Разумеется, я пытаюсь подняться. Но, как пьяная, не могу найти ни опору, ни сил упереться в землю. Определенно, неловкая ситуация… Из-за этого сильнейшая злость внутри меня вспыхивает огнем и с силой толкает в грудь и в горло, вызывая приступ тошноты и неконтролируемый поток слез.
Жалкая!
Дурная!
Несчастная!
Эх, Самойлова, Самойлова…
Но мир не без добрых людей, и это хорошо. И кто-то крепко и надежно подхватывает меня под локотки и уверенно поднимает вверх и продолжает удерживать, пока я выравниваю собственное тело.
Я облегченно вздыхаю и, оборачиваясь, жарко благодарю своего неожиданного благодетеля:
- Спасибо! Вы очень лю…
Правда, фразу я не заканчиваю и проглатываю ее окончание, вытаращив глаза на бородатое, криво улыбающееся лицо, которое трудно спутать с кем-либо еще, кроме как…
Самойлов, мать его!
Лев Маркович, скотобаза этакая!
Очередное ругательство срывается с моих губ раньше, чем я успеваю его воспитано остановить. Но оно вызывает у чудовища лишь еще более кривой и немного восторженный оскал, будто ему понравилось то, как я матерюсь.
Но не это самое страшное!
Страшно то, что, почувствовав близость тела чудовища, знакомую крепость его объятий и крышесносящий и ни с чем не сравнимый аромат его туалетной воды, я теряюсь. А еще вспыхиваю. И от стыда (неприятно так опростоволоситься на глазах знакомого тебе человека), и от болезненного спазма внизу живота (далеко не целомудренного происхождения).
Жуть-то какая! Да ведь это напоминает какое-то кино! За что же мне такое счастье?!
- … за любезность, - позорно икнув, в итоге выдаю я хрипло, - Можете меня пустить, Лев Маркович.
- Ты в порядке, девочка? - тихо и проникновенно спрашивает чудовище.
- Жить буду. Это ваша машина меня чуть не сбила?
- Моя.
- Ясно… Пустите, говорю.
Смирнов морщится, но отпускает. Правда, перед этим сжимает мои локти чуть сильнее и на секунду прижимает к своему торсу, чем вызывает у меня целый табун мурашек по коже. И вполне ожидаемый и не самый приятный нервный вздох.

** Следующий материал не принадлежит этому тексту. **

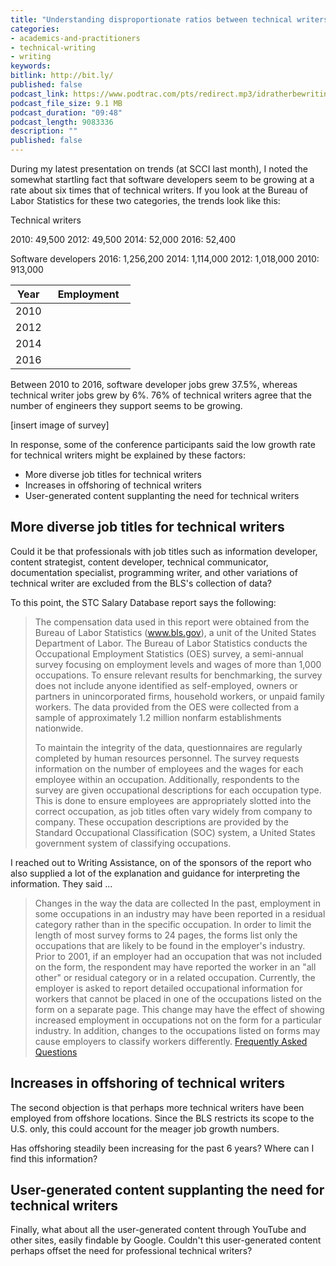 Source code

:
 ```yaml
---
title: "Understanding disproportionate ratios between technical writers and engineers"
categories:
- academics-and-practitioners
- technical-writing
- writing
keywords:
bitlink: http://bit.ly/
published: false
podcast_link: https://www.podtrac.com/pts/redirect.mp3/idratherbewritingmedia.com/podcasts/motivatinguserfeedback.mp3
podcast_file_size: 9.1 MB
podcast_duration: "09:48"
podcast_length: 9083336
description: ""
published: false
---
```


During my latest presentation on trends (at SCCI last month), I noted the somewhat startling fact that software developers seem to be growing at a rate about six times that of technical writers. If you look at the Bureau of Labor Statistics for these two categories, the trends look like this:

Technical writers

2010: 49,500
2012: 49,500
2014: 52,000
2016: 52,400


Software developers
2016: 1,256,200
2014: 1,114,000
2012: 1,018,000
2010: 913,000

<table>
   <colgroup>
      <col width="30%" />
      <col width="70%" />
   </colgroup>
   <thead>
      <tr>
         <th markdown="span">Year</th>
         <th markdown="span">Employment</th>
      </tr>
   </thead>
   <tbody>
      <tr>
         <td markdown="span">2010</td>
         <td markdown="span"></td>
      </tr>
      <tr>
         <td markdown="span">2012</td>
         <td markdown="span"></td>
      </tr>
      <tr>
         <td markdown="span">2014</td>
         <td markdown="span"></td>
      </tr>
      <tr>
         <td markdown="span">2016</td>
         <td markdown="span"></td>
      </tr>
   </tbody>
</table>

Between 2010 to 2016, software developer jobs grew 37.5%, whereas technical writer jobs grew by 6%. 76% of technical writers agree that the number of engineers they support seems to be growing.

[insert image of survey]

In response, some of the conference participants said the low growth rate for technical writers might be explained by these factors:

* More diverse job titles for technical writers
* Increases in offshoring of technical writers
* User-generated content supplanting the need for technical writers


## More diverse job titles for technical writers

Could it be that professionals with job titles such as information developer, content strategist, content developer, technical communicator, documentation specialist, programming writer, and other variations of technical writer are excluded from the BLS's collection of data?

To this point, the STC Salary Database report says the following:

> The compensation data used in this report were obtained from the Bureau of Labor Statistics (www.bls.gov), a unit of the United States Department of Labor. The Bureau of Labor Statistics conducts the Occupational Employment Statistics (OES) survey, a semi-annual survey focusing on employment levels and wages of more than 1,000 occupations. To
ensure relevant results for benchmarking, the survey does not include anyone identified as self-employed, owners or partners in unincorporated firms, household workers, or unpaid
family workers. The data provided from the OES were collected from a sample of approximately 1.2 million nonfarm establishments nationwide.
>
> To maintain the integrity of the data, questionnaires are regularly completed by human resources personnel. The survey requests information on the number of employees and the
wages for each employee within an occupation. Additionally, respondents to the survey are given occupational descriptions for each occupation type. This is done to ensure
employees are appropriately slotted into the correct occupation, as job titles often vary widely from company to company. These occupation descriptions are provided by the
Standard Occupational Classification (SOC) system, a United States government system of classifying occupations.

I reached out to Writing Assistance, on of the sponsors of the report who also supplied a lot of the explanation and guidance for interpreting the information. They said ...


> Changes in the way the data are collected In the past, employment in some occupations in an industry may have been reported in a residual category rather than in the specific occupation. In order to limit the length of most survey forms to 24 pages, the forms list only the occupations that are likely to be found in the employer's industry. Prior to 2001, if an employer had an occupation that was not included on the form, the respondent may have reported the worker in an "all other" or residual category or in a related occupation. Currently, the employer is asked to report detailed occupational information for workers that cannot be placed in one of the occupations listed on the form on a separate page. This change may have the effect of showing increased employment in occupations not on the form for a particular industry. In addition, changes to the occupations listed on forms may cause employers to classify workers differently. [Frequently Asked Questions](https://www.bls.gov/oes/oes_ques.htm#qf1)

## Increases in offshoring of technical writers

The second objection is that perhaps more technical writers have been employed from offshore locations. Since the BLS restricts its scope to the U.S. only, this could account for the meager job growth numbers.

Has offshoring steadily been increasing for the past 6 years? Where can I find this information?

## User-generated content supplanting the need for technical writers

Finally, what about all the user-generated content through YouTube and other sites, easily findable by Google. Couldn't this user-generated content perhaps offset the need for professional technical writers?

И опять - это похоже на кинцо - третьесортное и проходное. Романтично-сопливое и с привкусом наивных девичьих фантазий.
Такое посмотришь и забудешь. За редким-редким исключением. Но под особое настроение - иногда очень хорошо заходящее.
Жаль, что я не в этом самом настроении. И поддаваться его мрачно-страстному и жадному обаянию не имею никакого желания.
Или все-таки имею? Особенно беря во внимания мои сегодняшние ночные фантазии на больную, то есть нетрезвую голову?
Ой-ёй… Это я что - только что губу облизала? Блин-блинский… А у Смирнова вон как взгляд потемнел, - превратился из серого в практически черный! Ужас ужасный!
Но - очередной спазм скручивает внутренности, и я, ошеломленная, делаю шаг назад. И тут же вскрикиваю от пронзившей лодыжку и заднюю сторону бедра боли, опасно накреняюсь и снова оказываюсь в мужских объятиях.